*LISTED RECORDS*
□ □ □ □ □
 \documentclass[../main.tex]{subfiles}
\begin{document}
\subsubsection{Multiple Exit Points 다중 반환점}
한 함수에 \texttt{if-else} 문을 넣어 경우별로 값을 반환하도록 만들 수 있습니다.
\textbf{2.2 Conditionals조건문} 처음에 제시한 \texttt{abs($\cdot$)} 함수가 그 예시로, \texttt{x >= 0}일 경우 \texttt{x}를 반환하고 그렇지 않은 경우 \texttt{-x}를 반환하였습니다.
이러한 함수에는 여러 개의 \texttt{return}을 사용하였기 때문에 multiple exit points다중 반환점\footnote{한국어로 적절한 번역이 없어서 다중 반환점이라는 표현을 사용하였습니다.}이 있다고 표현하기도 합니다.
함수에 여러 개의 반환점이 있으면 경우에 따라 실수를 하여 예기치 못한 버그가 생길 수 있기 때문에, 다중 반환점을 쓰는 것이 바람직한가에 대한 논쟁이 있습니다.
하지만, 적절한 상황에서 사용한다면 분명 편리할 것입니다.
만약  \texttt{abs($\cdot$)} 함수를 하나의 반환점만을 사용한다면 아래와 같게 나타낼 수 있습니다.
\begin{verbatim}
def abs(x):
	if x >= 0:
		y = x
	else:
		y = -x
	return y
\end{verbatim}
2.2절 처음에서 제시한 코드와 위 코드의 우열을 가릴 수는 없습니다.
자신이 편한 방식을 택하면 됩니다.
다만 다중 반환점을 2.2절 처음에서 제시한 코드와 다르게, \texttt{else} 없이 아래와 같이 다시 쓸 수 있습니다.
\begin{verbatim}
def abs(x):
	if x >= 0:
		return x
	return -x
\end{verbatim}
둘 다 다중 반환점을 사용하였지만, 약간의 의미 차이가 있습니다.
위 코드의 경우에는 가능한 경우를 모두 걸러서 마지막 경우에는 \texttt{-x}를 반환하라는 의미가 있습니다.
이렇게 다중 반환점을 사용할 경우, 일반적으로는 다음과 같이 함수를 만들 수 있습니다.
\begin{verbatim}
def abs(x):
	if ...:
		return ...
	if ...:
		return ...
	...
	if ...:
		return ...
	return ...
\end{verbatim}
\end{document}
□ □ □ □ □
*ACTIVITY*
Copy out each line of the listing that holds the word "사용한다면".

*EXERCISE ANSWER*
하지만, 적절한 상황에서 사용한다면 분명 편리할 것입니다.
만약  \texttt{abs($\cdot$)} 함수를 하나의 반환점만을 사용한다면 아래와 같게 나타낼 수 있습니다.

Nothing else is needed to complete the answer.